While those numbers might be tough to match in this economy, tourism officials say a recent wave of national media coverage of Anna Maria Island is giving businesses a boost. Southern Living’s March issue featured Anna Maria Island with a four-page article, and USA Today published a travel feature on the island in December.
“It’s just unleashed a surge of interest,” said David Teitelbaum, a Tourism Development Council member and owner of Tortuga Inn, Tradewinds Resort and SeaSide Inn Beach Resort. “Anna Maria Island is not a secret anymore.”
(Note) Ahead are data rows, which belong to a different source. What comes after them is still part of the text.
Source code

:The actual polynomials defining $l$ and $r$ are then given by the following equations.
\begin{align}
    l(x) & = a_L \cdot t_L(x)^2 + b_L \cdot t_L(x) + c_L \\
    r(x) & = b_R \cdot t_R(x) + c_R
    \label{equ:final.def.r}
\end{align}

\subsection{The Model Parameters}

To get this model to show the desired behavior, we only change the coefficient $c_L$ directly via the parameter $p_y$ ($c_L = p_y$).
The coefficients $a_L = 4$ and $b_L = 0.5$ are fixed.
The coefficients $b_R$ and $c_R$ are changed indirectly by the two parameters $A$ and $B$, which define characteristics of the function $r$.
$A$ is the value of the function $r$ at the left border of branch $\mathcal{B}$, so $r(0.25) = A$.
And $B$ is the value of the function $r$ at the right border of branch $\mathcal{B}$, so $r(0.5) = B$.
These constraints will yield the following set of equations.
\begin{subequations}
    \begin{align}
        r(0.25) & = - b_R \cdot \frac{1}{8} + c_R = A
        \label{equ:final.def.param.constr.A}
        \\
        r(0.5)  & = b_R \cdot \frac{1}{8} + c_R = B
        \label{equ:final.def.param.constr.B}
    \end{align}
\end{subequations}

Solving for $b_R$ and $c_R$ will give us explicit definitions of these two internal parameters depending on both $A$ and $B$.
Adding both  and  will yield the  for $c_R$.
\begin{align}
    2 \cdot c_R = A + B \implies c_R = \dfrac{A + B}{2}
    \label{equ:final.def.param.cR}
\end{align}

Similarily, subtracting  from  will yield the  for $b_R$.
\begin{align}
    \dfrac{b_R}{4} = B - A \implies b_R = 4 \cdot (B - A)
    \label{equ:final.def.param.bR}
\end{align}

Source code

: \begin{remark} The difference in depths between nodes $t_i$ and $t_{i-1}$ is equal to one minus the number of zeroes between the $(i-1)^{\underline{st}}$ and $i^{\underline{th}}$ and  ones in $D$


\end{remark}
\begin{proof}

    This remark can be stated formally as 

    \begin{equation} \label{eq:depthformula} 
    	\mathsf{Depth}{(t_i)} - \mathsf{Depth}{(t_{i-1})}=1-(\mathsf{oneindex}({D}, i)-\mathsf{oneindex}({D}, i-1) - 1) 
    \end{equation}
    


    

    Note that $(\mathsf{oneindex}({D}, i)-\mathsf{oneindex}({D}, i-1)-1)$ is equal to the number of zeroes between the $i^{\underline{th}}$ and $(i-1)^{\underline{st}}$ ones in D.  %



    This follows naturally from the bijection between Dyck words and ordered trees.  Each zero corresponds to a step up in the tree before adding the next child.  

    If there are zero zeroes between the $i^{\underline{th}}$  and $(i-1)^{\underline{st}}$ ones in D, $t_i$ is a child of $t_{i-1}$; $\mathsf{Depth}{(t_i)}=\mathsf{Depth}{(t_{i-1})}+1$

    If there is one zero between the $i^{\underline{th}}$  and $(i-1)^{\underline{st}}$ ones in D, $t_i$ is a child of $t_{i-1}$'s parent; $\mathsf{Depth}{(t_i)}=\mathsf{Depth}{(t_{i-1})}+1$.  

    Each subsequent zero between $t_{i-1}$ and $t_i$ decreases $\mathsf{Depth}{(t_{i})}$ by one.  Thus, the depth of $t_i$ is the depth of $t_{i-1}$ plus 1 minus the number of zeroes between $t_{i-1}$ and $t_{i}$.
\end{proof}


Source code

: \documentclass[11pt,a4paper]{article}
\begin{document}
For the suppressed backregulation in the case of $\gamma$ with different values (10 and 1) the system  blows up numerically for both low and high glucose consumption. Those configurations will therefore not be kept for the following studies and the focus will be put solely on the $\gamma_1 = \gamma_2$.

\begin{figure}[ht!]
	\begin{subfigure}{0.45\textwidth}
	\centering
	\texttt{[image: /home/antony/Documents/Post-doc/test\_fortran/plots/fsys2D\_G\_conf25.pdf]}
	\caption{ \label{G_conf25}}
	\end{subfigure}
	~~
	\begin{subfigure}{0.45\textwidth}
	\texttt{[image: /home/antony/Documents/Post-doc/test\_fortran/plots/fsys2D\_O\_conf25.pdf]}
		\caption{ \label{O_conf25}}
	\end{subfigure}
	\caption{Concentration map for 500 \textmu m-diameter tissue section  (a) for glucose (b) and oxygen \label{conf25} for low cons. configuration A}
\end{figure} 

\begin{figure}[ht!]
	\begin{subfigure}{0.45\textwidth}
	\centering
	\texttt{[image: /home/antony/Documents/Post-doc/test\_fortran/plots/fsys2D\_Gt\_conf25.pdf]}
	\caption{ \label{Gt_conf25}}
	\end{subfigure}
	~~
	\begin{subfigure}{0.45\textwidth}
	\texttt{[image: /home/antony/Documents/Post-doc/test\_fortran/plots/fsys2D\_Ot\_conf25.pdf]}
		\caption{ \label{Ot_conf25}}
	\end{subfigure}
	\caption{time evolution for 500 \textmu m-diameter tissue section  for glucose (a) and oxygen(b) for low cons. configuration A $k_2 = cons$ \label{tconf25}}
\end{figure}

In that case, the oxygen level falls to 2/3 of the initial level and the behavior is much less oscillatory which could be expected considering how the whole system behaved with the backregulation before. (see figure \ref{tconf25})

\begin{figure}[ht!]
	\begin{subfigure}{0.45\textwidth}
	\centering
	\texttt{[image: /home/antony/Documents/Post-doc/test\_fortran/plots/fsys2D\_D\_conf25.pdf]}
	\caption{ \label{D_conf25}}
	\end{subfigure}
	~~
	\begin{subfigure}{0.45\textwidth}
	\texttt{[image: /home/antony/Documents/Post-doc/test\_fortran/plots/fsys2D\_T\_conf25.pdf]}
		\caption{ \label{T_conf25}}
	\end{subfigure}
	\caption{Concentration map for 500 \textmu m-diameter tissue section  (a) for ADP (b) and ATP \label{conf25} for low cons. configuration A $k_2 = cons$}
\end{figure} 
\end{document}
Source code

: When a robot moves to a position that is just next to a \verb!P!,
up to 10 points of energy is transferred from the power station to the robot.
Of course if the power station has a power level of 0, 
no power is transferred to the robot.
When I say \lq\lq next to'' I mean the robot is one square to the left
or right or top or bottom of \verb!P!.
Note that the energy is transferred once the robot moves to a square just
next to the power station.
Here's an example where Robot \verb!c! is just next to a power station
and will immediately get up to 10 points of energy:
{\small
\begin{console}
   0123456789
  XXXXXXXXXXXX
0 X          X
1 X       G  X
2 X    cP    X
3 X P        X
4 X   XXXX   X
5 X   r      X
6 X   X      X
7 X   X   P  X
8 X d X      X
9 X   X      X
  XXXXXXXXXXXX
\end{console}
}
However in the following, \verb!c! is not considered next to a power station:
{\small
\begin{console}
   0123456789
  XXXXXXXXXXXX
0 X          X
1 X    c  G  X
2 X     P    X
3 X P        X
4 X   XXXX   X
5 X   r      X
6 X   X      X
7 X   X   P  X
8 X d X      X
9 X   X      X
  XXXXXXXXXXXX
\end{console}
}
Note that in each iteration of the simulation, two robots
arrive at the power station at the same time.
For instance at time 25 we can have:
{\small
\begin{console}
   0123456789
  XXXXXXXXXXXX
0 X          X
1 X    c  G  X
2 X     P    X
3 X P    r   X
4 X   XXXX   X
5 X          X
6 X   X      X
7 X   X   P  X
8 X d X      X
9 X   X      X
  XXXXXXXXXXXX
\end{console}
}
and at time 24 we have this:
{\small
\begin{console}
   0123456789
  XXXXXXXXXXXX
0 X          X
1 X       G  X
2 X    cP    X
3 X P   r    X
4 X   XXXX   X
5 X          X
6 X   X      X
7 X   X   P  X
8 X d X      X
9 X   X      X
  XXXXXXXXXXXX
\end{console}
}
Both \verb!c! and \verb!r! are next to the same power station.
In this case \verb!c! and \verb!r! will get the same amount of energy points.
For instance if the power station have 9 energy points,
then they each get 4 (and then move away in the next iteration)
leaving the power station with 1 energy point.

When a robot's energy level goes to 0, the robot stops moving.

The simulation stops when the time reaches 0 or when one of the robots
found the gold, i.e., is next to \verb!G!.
The Anna Maria Island Chamber of Commerce saw 42,634 unique visits to the chamber’s Web site in January and 39,340 in February. And the chamber mailed out 863 tourism guidebooks in February.
Chamber and business officials believe these numbers are a good indication of a strong spring tourism season.
“This is huge for us,” said Mary Ann Brockman, president of the AMI chamber.
Island Real Estate of Anna Maria Island says it’s expecting a record number of reservations this weekend. The firm says more than 70 families will check in for vacation properties that include beachfront cottages and duplexes.
“It’s a record number of check-ins for us,” said Frank Davis, broker for Island Real Estate. “And it represents just about 1 percent of the residential inventory on the island.”
In anticipation of another busy spring, some island restaurants added to their staffs. The Sandbar Restaurant, Skipper’s Bar & Grill, Mr. Bones BBQ and the BridgeTender Inn hired seasonal employees as cooks, bartenders and servers.
“We’re very happy with this year already,” said Sue Shinka, owner of Bridge Tender Inn in Bradenton Beach.
But year-end tourism numbers for Florida were alarming. Florida’s annual visitor numbers declined in 2008 for the first time in seven years, according to Visit Florida, the state’s tourism authority. Florida saw 82.5 million visitors, down 2.3 percent from 2007.
Lillian Spencer, spokeswoman for Visit Florida, said the tourism authority launched an advertising campaign the first of this year aimed at increasing tourism among Florida’s drive-market. The multimedia ads will run through the summer and will highlight tourism destinations within commuting distance for Floridians.
“We know that 60 percent of Floridians take vacations out of state, and we want to convert those vacationers into in-state visitors,” Spencer said.
Visit Florida will market family-oriented destinations and blog about activities such as eco-tourism trips, bicycle tours, and arts and culture. This could further benefit Anna Maria Island as its spring break crowd already attracts more families and subdued college students than partygoers looking for an MTV spring break camera crew.
“We don’t have the big partiers like Panama City,” said Mark Davis, co-owner of the Harrington House Bed & Breakfast in Holmes Beach. “We have more of the couples, the engagements.”
Barbara Rodocker, owner of Bridgewalk and Sun House Restaurant in Bradenton Beach, said the rash of bad winter storms that swung through the North helped the island’s case, as well.
“We’ve been very fortunate that we’ve had a good winter this spring and they’ve had bad weather,” Rodocker said. “We find that the people who are coming are very appreciative of being here this year.”